Perkenalan singkat tersebut kemudian menjadi bangunan pembuka cerita dalam Black Panther di mana T’Challa harus kembali ke negeri fiksi Wakanda di Afrika, yang memiliki teknologi canggih, dengan simpanan materi vibranium berlimpah, yang jatuh dari luar angkasa. Kembalinya T’Challa ke kampung halamannya untuk meneruskan takhta kerajaan yang ditinggalkan oleh sang ayah. Saat ritual pengesahan Raja Wakanda, T’Challa harus mengikuti sistem tribal. Ia harus berkelahi satu lawan satu untuk menunjukkan dirinya sebagai orang terkuat dari kelima suku di Wakanda. Di antara kelima suku tersebut, hanya satu yang menantang T’Challa untuk berduel, M’Baku (Wiston Duke). Ia berasal dari suku Jabari yang mengisolasi diri dari arus utama masyarakat Wakanda. Meskipun M’Baku mencoba untuk melawan sampai darah penghabisan, akhirnya ia menerima kekalahan yang membuatnya terhindar dari kematian.
Sebagai raja baru, tantangan pertama yang harus dihadapi oleh T’Challa adalah membawa mati atau hidup pembunuh T’Chaka untuk diadili. Pembunuh sang ayah adalah Ulysses Klaue (Andy Serkis), seorang gangster dan penyelundup senjata mahal di pasar ilegal. Bersama dengan Erik Killmonger (Michael B. Jordan), Klaue mencari materi vibranium sebagai bahan senjata yang paling kuat. Vibranium terbanyak berasal dari artefak senjata Wakanda. Mereka berdua kemudian melakukan pencurian artefak dari sebuah museum. Berawal dari pencurian inilah titik awal perburuan T’Challa dimulai. Ia ditemani oleh Nakia (Lupita Nyong’o), mantan kekasih sekaligus juga salah satu mata-mata (War Dog) Wakanda yang ditempatkan di pelbagai negara untuk menjalankan misi masing-masing. Ia juga ditemani oleh Okoye (Danai Gurira), Jenderal Tertinggi Pasukan Elite Dora Milaje dari militer Wakanda—yang semuanya perempuan dan bertugas menjaga sang raja. Untuk memburu Klaue, mereka pergi ke Buzan, Korea Selatan, di mana transaksi bisnis pasar gelap biasa dilakukan.
Setelah terlibat pertempuran sengit di jalan-jalan kota Buzan, Klaue tertangkap. Meskipun demikian, T’Challa tidak bisa membawanya ke Wakanda mengingat dia merupakan tahanan Everett K. Ross (Martin Freeman)—agen FPI. Karena memiliki kepentingan, Erik Killmonger kemudian membebaskannya.
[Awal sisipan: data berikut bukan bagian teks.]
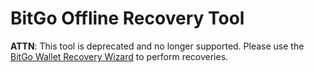 BitGo Offline Recovery Tool
===========================

__ATTN__: This tool is deprecated and no longer supported. Please use the [BitGo Wallet Recovery Wizard](https://github.com/BitGo/wallet-recovery-wizard) to perform recoveries.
Dalam momen pembebasan inilah Everret tertembak dan T’Challa membawanya ke laboratorium canggih di Wakanda untuk disembuhkan. Alih-alih menginginkan materi vibranium, bekerja sama dan menyelamatkan Klaue adalah salah satu cara agar Killmonger bisa ke negeri Wakanda.
Killmonger adalah anak dari adik Raja T’Chaka, N’jobu (Sterling K. Brown), yang ditugaskan sebagai mata-mata di Amerika Serikat yang terlibat lebih jauh dalam gerakan pembebasan dan penuntutan hak-hak Afro-Amerika. Untuk menguatkan modal ekonomi dan perjuangan gerakan pembebasan tersebut, N’jobu melakukan pencurian senjata vibranium untuk dijual. Raja T’Chaka mengetahui ini dan kemudian akhirnya membunuhnya.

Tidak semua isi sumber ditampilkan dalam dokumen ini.